What Oscar Nilsson loves most about this reconstruction isn’t that it looks eerily realistic, or that it was reconstructed with forensic precision — but rather that it was built using DNA information gathered by geneticists and osteologists at Stockholms’ University. We know for sure that this Viking Age man had blue eyes, light skin and strawberry blonde hair.
Facial reconstructions are a mixture of science and art. You need to draw from existing research about bone-muscle relationships, as well as other physiological cues, but you also need an artist’s eye and keen attention to detail. For Nilsson, one of the leading figures in his field, facial reconstructions are about more than just accuracy: they’re about capturing the essence of the time the people lived in.
“I tried to capture some of the mentality of the Viking era in his face; a violent time where alliances where so important but where easily betrayed,” Oscar told me in an email.
Some things can be deduced from things like bone structure, others can be reasonably inferred from the archaeological and cultural context, but the rest is, essentially, educated guesswork. This is especially true as Nilsson doesn’t shy away from challenging projects — like the reconstruction of a Neanderthal face.
Nilsson recalls what he was thinking about this project.
“How “human” should this face appear? They were not Homo sapiens after all. I came to the conclusion that she must have a human glimpse in her eyes. As recent research shows, Europeans share around 2-4 % DNA with Neanderthals. So they must have been so much alike us, otherwise the offspring would not have been fertile.”
He also pondered how our idea of Neanderthals developed in the past years.
“It is interesting to see how the image of the Neanderthals has changed over the years: from being a drooling savage to a highly skilled competitor to us.”
Another reminder from Nilsson’s work is how much our lives have changed in modern times. It’s extremely rare to find a very healthy medieval skeleton, without any visible wounds or malformations — this was the case with one of Nilsson’s recent subjects. Yet, even so, that dashing person didn’t live past the ripe age of 30.
These reconstructions not only give a face to ancient humans, but they also make us think. For instance, Nilsson carried out facial reconstructions on people from the Whitehawk camp — one of the earliest habitation sites ever discovered in England. The remains of four complete burials were found near Brighton, in a Neolithic causewayed enclosure inhabited sometime around 2700 BCE. The findings include the bodies of an eight-year-old child and a young woman buried alongside the remains of a newborn child, as well as some other human bones. What’s so special about that?

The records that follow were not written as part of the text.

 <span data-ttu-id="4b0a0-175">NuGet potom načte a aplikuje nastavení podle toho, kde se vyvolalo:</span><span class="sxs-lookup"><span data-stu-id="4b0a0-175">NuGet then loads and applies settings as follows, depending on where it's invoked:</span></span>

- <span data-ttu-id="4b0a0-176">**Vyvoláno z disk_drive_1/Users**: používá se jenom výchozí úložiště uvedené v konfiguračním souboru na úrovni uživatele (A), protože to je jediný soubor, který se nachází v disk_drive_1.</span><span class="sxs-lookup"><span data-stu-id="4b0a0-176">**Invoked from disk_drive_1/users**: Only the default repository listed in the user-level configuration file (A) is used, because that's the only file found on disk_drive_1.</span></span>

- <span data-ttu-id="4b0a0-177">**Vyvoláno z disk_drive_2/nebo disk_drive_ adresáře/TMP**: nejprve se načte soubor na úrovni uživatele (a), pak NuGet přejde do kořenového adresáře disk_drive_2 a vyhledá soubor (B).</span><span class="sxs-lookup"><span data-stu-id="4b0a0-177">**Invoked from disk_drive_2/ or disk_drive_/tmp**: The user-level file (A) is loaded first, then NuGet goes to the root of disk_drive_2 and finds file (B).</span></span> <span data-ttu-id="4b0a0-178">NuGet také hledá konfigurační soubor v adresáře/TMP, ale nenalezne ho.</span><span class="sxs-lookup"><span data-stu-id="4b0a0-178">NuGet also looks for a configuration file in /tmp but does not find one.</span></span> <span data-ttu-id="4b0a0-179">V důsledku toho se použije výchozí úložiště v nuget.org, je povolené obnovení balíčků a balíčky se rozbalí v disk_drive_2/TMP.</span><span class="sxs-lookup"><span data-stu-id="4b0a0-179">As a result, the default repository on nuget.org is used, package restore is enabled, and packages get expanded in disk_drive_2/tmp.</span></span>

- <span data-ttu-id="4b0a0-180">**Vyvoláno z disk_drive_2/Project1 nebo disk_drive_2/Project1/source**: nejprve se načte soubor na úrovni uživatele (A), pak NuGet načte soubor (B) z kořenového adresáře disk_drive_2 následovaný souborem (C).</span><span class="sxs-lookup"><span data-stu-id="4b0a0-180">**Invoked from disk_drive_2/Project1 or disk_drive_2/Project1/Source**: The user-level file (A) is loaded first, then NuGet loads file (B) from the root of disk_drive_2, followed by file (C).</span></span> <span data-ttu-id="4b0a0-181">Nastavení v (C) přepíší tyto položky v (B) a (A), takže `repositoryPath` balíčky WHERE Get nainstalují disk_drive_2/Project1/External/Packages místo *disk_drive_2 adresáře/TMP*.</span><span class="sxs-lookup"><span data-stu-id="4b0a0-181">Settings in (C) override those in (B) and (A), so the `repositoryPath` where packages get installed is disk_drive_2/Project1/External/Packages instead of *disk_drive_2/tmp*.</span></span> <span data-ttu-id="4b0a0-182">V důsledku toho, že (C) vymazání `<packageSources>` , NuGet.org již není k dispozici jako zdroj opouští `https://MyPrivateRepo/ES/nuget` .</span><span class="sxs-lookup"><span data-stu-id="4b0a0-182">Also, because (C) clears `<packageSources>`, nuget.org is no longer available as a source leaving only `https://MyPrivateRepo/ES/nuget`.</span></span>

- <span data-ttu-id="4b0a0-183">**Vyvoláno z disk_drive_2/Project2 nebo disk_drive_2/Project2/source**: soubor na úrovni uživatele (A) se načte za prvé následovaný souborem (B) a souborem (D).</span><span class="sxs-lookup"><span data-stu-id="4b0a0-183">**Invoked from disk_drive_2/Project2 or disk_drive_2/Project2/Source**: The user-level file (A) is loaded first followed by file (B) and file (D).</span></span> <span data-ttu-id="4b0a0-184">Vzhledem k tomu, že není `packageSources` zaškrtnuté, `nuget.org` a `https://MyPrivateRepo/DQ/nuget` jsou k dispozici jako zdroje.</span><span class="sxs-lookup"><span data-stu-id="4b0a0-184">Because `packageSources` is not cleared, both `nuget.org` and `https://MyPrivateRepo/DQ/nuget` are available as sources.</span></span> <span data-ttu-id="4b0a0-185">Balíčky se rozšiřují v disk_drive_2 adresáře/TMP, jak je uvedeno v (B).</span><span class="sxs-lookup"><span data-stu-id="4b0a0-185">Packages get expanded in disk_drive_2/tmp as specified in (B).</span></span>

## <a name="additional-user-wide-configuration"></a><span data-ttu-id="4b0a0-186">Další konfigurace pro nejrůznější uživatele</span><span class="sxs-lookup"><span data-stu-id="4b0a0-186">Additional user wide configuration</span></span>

Try to imagine what those people looked like. You probably didn’t think they were black, did you? Well, genetic analysis has revealed just that: Britain’s first inhabitants were black.
“I guess one of the news of scientific aspects was the fact one of them, the Whitehawk woman, was determined to have had dark skin through DNA-analysis. So the first Britons were black,” Nilsson concludes.
In the end, it’s hard to pinpoint just what makes Nilsson’s reconstructions so impressive. Perhaps, it’s not something anchored in science or in art, but rather in how he sees his subjects.
For instance, meet Estrid.
Nilsson describes Estrid and her environment thusly:
“Täby, Sweden, late Viking age: an old woman is buried. She is well respected; her family is rich and an important participant in the early Christian society in what later becomes Stockholm. 1 000 years later archaeologists discover her grave, and actually manages to identify her. She was Estrid, the grandmother of the famous Jarlabanke. Her family’s members and history is carved in stone; a number of rune-stones in the area gives us a unique picture of this late Viking age family.
It’s this type of imagery, this story-telling that blends in historical data with visual imagery that makes the work all that more special, and all that more useful to museums, historians, and of course, all of us.
It’s almost as if, in addition to all the scientific information and the artistic skill, Nilsson is giving his reconstructions something more: a soul. Perhaps that’s a bit too poetic — but at the very least, it helps us see the people behind the archaeology.
“The human face is a motif that never ceases to fascinate me: the variation of the underlying structure as well as the variety in details seem endless. And all the faces I reconstruct are unique. They are all individuals,” Nilsson concludes.
If you like Nilsson’s work and happen to pass through southern England, you can check some of his facial reconstructions at the Elaine Evans Archaeology Gallery, Brighton Museum & Art Gallery.